The default method assumes errors are normally distributed. If you have a large number of columns, this assumption can be relaxed. This is more appropriate for single cell data, which will typically have a large number of cells, and also not have normally distributed errors due to the sparse nature of the data. In single-cell experiments, this should be a good way to find marker genes.
confects2 <- weitrix_sd_confects(airway_cal, assume_normal=FALSE)
confects2
## $table
## confect effect row_mean typical_obs_err dispersion n_present df fdr_zero
## 1 2.4670 3.0204 4.73096 0.2495 147.49 8 7 2.569e-05
## 2 1.3842 2.3499 0.04261 0.5470 19.45 8 7 2.799e-03
## 3 0.7603 2.3745 1.94467 0.3821 39.62 8 7 1.468e-02
## 4 0.7603 2.1681 2.92166 0.2709 65.05 8 7 1.468e-02
## 5 0.7603 2.3265 2.71176 0.3267 51.70 8 7 1.468e-02
## 6 0.7141 2.1156 -0.41319 0.5607 15.24 8 7 1.468e-02
## 7 0.6611 2.3662 0.08127 0.5422 20.05 8 7 1.632e-02
## 8 0.6229 2.0476 2.12185 0.3153 43.17 8 7 1.632e-02
## 9 0.6189 2.2522 1.21883 0.4135 30.66 8 7 1.800e-02
## 10 0.3847 0.7536 8.80031 0.1657 21.68 8 7 1.468e-02
## name gene_name gene_biotype
## 1 ENSG00000262902 MTCO1P40 processed_pseudogene
## 2 ENSG00000221818 EBF2 protein_coding
## 3 ENSG00000144191 CNGA3 protein_coding
## 4 ENSG00000247627 MTND4P12 processed_pseudogene
## 5 ENSG00000178919 FOXE1 protein_coding
## 6 ENSG00000261239 ANKRD26P1 transcribed_unprocessed_pseudogene
## 7 ENSG00000226278 PSPHP1 unprocessed_pseudogene
## 8 ENSG00000248810 RP11-362F19.1 lincRNA
## 9 ENSG00000223722 RP11-467L13.5 processed_pseudogene
## 10 ENSG00000148175 STOM protein_coding
## ...
## 39 of 16860 non-zero excess standard deviation at FDR 0.05
Top genes can then be examined to find a reason for their variation. For example, we see that XIST is highly expressed in a particular cell type.

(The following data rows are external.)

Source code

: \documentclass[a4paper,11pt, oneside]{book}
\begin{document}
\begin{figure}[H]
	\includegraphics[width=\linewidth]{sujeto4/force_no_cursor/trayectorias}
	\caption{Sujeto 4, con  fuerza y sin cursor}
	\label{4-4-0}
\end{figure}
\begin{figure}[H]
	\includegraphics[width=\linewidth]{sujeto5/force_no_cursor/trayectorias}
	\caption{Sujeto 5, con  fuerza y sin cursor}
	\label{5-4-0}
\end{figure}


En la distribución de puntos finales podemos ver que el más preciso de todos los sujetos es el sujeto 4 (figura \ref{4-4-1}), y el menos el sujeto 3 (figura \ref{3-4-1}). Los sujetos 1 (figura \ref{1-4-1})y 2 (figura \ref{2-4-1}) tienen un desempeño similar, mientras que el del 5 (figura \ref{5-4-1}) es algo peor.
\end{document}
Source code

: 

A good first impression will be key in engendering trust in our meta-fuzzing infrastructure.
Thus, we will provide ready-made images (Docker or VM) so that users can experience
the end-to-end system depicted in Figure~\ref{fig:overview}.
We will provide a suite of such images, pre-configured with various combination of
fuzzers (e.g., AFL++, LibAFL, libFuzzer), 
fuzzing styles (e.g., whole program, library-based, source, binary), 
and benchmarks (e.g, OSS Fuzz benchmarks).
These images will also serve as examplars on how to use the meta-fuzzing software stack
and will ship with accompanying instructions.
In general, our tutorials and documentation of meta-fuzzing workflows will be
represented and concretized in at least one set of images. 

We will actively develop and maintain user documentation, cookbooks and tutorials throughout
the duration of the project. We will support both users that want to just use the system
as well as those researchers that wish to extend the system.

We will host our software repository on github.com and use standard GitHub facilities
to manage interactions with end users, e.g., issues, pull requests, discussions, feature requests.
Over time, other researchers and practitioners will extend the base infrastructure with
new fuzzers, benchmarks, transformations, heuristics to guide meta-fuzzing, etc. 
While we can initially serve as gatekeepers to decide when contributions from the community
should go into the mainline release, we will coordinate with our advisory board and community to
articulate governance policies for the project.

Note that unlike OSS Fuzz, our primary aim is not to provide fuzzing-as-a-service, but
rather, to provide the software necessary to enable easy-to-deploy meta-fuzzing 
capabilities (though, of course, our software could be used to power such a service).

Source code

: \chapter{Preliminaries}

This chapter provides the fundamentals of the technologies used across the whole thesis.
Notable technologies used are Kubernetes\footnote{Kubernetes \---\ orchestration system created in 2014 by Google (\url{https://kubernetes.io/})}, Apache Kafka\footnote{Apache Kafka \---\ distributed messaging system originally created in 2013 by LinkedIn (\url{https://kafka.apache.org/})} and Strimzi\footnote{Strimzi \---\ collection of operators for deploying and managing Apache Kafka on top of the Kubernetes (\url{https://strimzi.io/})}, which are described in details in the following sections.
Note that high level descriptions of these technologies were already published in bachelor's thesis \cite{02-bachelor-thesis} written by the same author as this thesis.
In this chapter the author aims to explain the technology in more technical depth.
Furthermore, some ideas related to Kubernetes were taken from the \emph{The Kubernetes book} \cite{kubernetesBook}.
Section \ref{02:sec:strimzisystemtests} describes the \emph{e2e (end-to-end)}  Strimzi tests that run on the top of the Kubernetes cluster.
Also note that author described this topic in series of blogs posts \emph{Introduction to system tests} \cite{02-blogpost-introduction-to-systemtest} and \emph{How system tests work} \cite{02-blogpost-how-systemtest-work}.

interesting <- confects$table$index[1:20]
centered <- weitrix_x(airway_cal) - rowMeans(weitrix_x(airway_cal))
rownames(centered) <- rowData(airway_cal)$gene_name
Heatmap(
centered[interesting,],
name="log2 RPM\nvs row mean",
cluster_columns=FALSE)
The code below will find various numbers of components, from 1 to 6. In each case, the components discovered have varimax rotation applied to their gene loadings to aid interpretability. The result is a list of Components objects.

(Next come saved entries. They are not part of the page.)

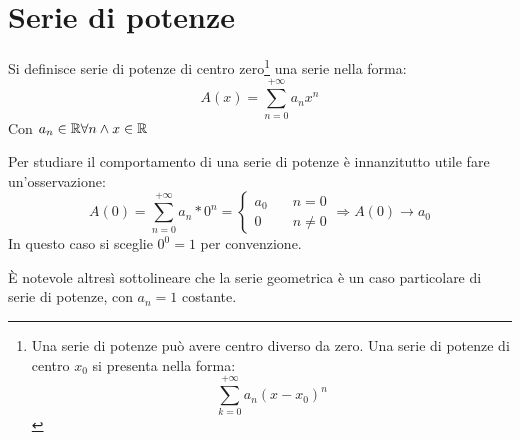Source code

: %
%
%
%


\section{Serie di potenze}
\begin{defin}
	Si definisce serie di potenze di centro zero\footnote{Una serie di potenze può avere centro diverso da zero. Una serie di potenze di centro $x_0$ si presenta nella forma:
		\[
			\sum_{k=0}^{+\infty} a_n (x-x_0)^n
		\]} una serie nella forma:
	\[
		A(x)=\sum_{n=0}^{+\infty} a_n x^n
	\]
	Con $a_n\in\mathbb{R}\forall n\land x\in\mathbb{R}$
\end{defin}
Per studiare il comportamento di una serie di potenze è innanzitutto utile fare un'osservazione:
\[
	A(0)=\sum_{n=0}^{+\infty} a_n*0^n=
	\begin{cases}
		a_0\quad & n=0    \\
		0 \quad  & n\neq0
	\end{cases}\Rightarrow A(0)\to a_0
\]
In questo caso si sceglie $0^0=1$ per convenzione.

È notevole altresì sottolineare che la serie geometrica è un caso particolare di serie di potenze, con $a_n=1$ costante.

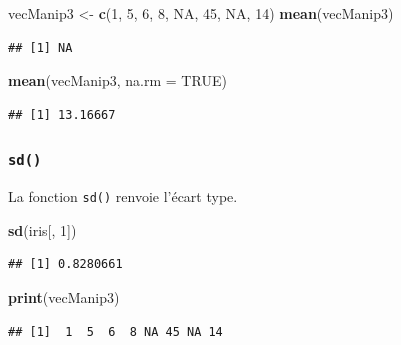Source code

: \documentclass[
]{book}
\newenvironment{Shaded}{\begin{snugshade}}{\end{snugshade}}
\newcommand{\DataTypeTok}[1]{\textcolor[rgb]{0.13,0.29,0.53}{#1}}
\newcommand{\DecValTok}[1]{\textcolor[rgb]{0.00,0.00,0.81}{#1}}
\newcommand{\KeywordTok}[1]{\textcolor[rgb]{0.13,0.29,0.53}{\textbf{#1}}}
\newcommand{\NormalTok}[1]{#1}
\newcommand{\OtherTok}[1]{\textcolor[rgb]{0.56,0.35,0.01}{#1}}
\newcommand{\StringTok}[1]{\textcolor[rgb]{0.31,0.60,0.02}{#1}}
\begin{document}
\begin{Shaded}
\begin{Highlighting}[]
\NormalTok{vecManip3 <-}\StringTok{ }\KeywordTok{c}\NormalTok{(}\DecValTok{1}\NormalTok{, }\DecValTok{5}\NormalTok{, }\DecValTok{6}\NormalTok{, }\DecValTok{8}\NormalTok{, }\OtherTok{NA}\NormalTok{, }\DecValTok{45}\NormalTok{, }\OtherTok{NA}\NormalTok{, }\DecValTok{14}\NormalTok{)}
\KeywordTok{mean}\NormalTok{(vecManip3)}
\end{Highlighting}
\end{Shaded}

\begin{verbatim}
## [1] NA
\end{verbatim}

\begin{Shaded}
\begin{Highlighting}[]
\KeywordTok{mean}\NormalTok{(vecManip3, }\DataTypeTok{na.rm =} \OtherTok{TRUE}\NormalTok{)}
\end{Highlighting}
\end{Shaded}

\begin{verbatim}
## [1] 13.16667
\end{verbatim}

\hypertarget{l015sd}{%
\subsubsection{\texorpdfstring{\texttt{sd()}}{sd()}}\label{l015sd}}

La fonction \texttt{sd()} renvoie l'écart type.

\begin{Shaded}
\begin{Highlighting}[]
\KeywordTok{sd}\NormalTok{(iris[, }\DecValTok{1}\NormalTok{])}
\end{Highlighting}
\end{Shaded}

\begin{verbatim}
## [1] 0.8280661
\end{verbatim}

\begin{Shaded}
\begin{Highlighting}[]
\KeywordTok{print}\NormalTok{(vecManip3)}
\end{Highlighting}
\end{Shaded}

\begin{verbatim}
## [1]  1  5  6  8 NA 45 NA 14
\end{verbatim}
\end{document}
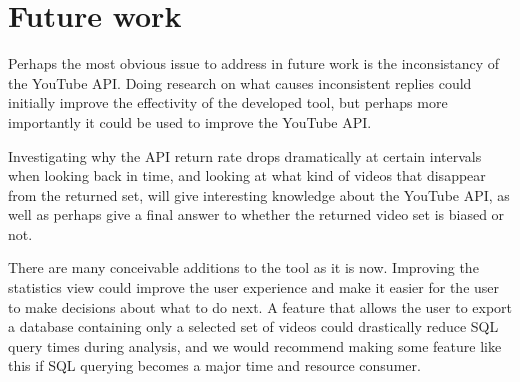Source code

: \section{Future work}
Perhaps the most obvious issue to address in future work is the inconsistancy
of the YouTube API. Doing research on what causes inconsistent replies could
initially improve the effectivity of the developed tool, but perhaps more 
importantly it could be used to improve the YouTube API. 

Investigating why the API return rate drops dramatically at certain intervals
when looking back in time, and looking at what kind of videos that disappear
from the returned set, will give interesting knowledge about the YouTube API,
as well as perhaps give a final answer to whether the returned video set is
biased or not.

There are many conceivable additions to the tool as it is now. Improving the
statistics view could improve the user experience and make it easier for the
user to make decisions about what to do next. A feature that allows the user to
export a database containing only a selected set of videos could drastically
reduce SQL query times during analysis, and we would recommend making some
feature like this if SQL querying becomes a major time and resource consumer.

comp_seq <- weitrix_components_seq(airway_cal, p=6, n_restarts=1)
comp_seq
## [[1]]
## Components are: (Intercept), C1
## $row : 16860 x 2 matrix
## $col : 8 x 2 matrix
## $R2 : 0.4046082
##
## [[2]]
## Components are: (Intercept), C1, C2
## $row : 16860 x 3 matrix
## $col : 8 x 3 matrix
## $R2 : 0.6364208
##
## [[3]]
## Components are: (Intercept), C1, C2, C3
## $row : 16860 x 4 matrix
## $col : 8 x 4 matrix
## $R2 : 0.8055695
##
## [[4]]
## Components are: (Intercept), C1, C2, C3, C4
## $row : 16860 x 5 matrix
## $col : 8 x 5 matrix
## $R2 : 0.9096617
##
## [[5]]
## Components are: (Intercept), C1, C2, C3, C4, C5
## $row : 16860 x 6 matrix
## $col : 8 x 6 matrix
## $R2 : 0.9500206
##
## [[6]]
## Components are: (Intercept), C1, C2, C3, C4, C5, C6
## $row : 16860 x 7 matrix
## $col : 8 x 7 matrix
## $R2 : 0.9778973
We can compare the proportion of variation explained to what would be explained in a completely random weitrix. Random normally distributed values are generated with variances equal to one over the weights.

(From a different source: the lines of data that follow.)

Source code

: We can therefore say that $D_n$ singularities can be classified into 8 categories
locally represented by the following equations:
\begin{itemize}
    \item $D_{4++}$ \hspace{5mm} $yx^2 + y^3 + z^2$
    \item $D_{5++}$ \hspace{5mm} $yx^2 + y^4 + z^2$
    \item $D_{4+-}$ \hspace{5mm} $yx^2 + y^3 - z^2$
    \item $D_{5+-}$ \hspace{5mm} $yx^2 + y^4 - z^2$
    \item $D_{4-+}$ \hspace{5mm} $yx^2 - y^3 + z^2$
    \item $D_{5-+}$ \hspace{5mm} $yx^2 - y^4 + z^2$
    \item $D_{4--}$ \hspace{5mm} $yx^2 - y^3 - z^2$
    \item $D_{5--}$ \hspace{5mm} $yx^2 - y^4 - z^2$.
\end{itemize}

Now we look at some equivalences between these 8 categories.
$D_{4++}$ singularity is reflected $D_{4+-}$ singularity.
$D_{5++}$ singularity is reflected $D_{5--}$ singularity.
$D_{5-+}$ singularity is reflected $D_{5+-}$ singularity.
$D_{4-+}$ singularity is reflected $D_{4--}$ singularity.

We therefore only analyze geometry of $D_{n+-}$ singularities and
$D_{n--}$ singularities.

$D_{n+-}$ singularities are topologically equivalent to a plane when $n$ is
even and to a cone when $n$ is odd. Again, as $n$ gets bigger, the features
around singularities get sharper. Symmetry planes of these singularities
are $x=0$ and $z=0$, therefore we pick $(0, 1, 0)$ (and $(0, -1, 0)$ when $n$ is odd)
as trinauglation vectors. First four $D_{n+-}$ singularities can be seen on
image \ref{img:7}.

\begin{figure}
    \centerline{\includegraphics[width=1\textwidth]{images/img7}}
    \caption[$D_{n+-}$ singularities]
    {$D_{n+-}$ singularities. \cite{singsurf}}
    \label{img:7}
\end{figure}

rand_weitrix <- weitrix_randomize(airway_cal)
rand_comp <- weitrix_components(rand_weitrix, p=1, n_restarts=1)
components_seq_screeplot(comp_seq, rand_comp)
Up to 4 components may be justified.
comp <- comp_seq[[4]]
comp$col[,-1] %>% melt(varnames=c("Run","component")) %>%
left_join(as.data.frame(colData(airway)), by="Run") %>%
ggplot(aes(y=cell, x=value, color=dex)) +
geom_vline(xintercept=0) +
geom_point(alpha=0.5, size=3) +
facet_grid(~ component) +
labs(title="Sample scores for each component", x="Sample score", y="Cell line", color="Treatment")
comp$row[,-1] %>% melt(varnames=c("name","component")) %>%
ggplot(aes(x=comp$row[name,"(Intercept)"], y=value)) +
geom_point(cex=0.5, alpha=0.5) +
facet_wrap(~ component) +
labs(title="Gene loadings for each component vs average log2 RPM", x="average log2 RPM", y="gene loading")
If varimax rotation isn’t used, weitrix_components
and weitrix_components_seq
will produce a Principal Components Analysis, with components ordered from most to least variance explained.
Without varimax rotation the treatment effect is still mostly in the first component, but has also leaked a small amount into the other components.
comp_nonvarimax <- weitrix_components(airway_cal, p=4, use_varimax=FALSE)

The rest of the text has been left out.